• [Exercise description]
Restating the records exactly is the whole task.

[Saved entries]
=-=-=

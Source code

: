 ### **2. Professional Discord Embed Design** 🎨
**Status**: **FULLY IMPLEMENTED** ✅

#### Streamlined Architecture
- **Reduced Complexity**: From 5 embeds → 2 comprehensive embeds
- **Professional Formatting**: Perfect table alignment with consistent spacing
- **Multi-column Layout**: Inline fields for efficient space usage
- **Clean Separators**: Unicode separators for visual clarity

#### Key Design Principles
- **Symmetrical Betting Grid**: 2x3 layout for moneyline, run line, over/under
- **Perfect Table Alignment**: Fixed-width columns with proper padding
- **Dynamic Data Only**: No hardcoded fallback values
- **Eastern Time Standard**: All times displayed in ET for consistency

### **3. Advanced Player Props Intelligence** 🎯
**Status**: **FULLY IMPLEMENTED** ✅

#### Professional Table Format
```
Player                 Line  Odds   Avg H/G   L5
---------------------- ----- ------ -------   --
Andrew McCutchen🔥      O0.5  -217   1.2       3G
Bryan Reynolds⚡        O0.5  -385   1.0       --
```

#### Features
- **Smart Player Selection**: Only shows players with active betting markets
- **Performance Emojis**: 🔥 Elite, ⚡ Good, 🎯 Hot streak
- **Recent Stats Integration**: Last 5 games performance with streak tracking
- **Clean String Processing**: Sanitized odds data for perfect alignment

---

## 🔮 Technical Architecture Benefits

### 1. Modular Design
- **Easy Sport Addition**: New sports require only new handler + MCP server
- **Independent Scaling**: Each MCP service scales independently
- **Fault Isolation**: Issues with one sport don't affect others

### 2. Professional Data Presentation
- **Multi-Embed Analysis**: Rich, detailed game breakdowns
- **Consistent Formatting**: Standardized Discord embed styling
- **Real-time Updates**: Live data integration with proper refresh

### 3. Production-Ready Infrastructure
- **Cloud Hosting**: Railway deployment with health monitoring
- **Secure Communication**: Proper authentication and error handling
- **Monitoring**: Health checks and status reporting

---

=-=-=

• [Answer for the task]
Source code

: ### **2. Professional Discord Embed Design** 🎨
**Status**: **FULLY IMPLEMENTED** ✅

#### Streamlined Architecture
- **Reduced Complexity**: From 5 embeds → 2 comprehensive embeds
- **Professional Formatting**: Perfect table alignment with consistent spacing
- **Multi-column Layout**: Inline fields for efficient space usage
- **Clean Separators**: Unicode separators for visual clarity

#### Key Design Principles
- **Symmetrical Betting Grid**: 2x3 layout for moneyline, run line, over/under
- **Perfect Table Alignment**: Fixed-width columns with proper padding
- **Dynamic Data Only**: No hardcoded fallback values
- **Eastern Time Standard**: All times displayed in ET for consistency

### **3. Advanced Player Props Intelligence** 🎯
**Status**: **FULLY IMPLEMENTED** ✅

#### Professional Table Format
```
Player                 Line  Odds   Avg H/G   L5
---------------------- ----- ------ -------   --
Andrew McCutchen🔥      O0.5  -217   1.2       3G
Bryan Reynolds⚡        O0.5  -385   1.0       --
```

#### Features
- **Smart Player Selection**: Only shows players with active betting markets
- **Performance Emojis**: 🔥 Elite, ⚡ Good, 🎯 Hot streak
- **Recent Stats Integration**: Last 5 games performance with streak tracking
- **Clean String Processing**: Sanitized odds data for perfect alignment

---

## 🔮 Technical Architecture Benefits

### 1. Modular Design
- **Easy Sport Addition**: New sports require only new handler + MCP server
- **Independent Scaling**: Each MCP service scales independently
- **Fault Isolation**: Issues with one sport don't affect others

### 2. Professional Data Presentation
- **Multi-Embed Analysis**: Rich, detailed game breakdowns
- **Consistent Formatting**: Standardized Discord embed styling
- **Real-time Updates**: Live data integration with proper refresh

### 3. Production-Ready Infrastructure
- **Cloud Hosting**: Railway deployment with health monitoring
- **Secure Communication**: Proper authentication and error handling
- **Monitoring**: Health checks and status reporting

---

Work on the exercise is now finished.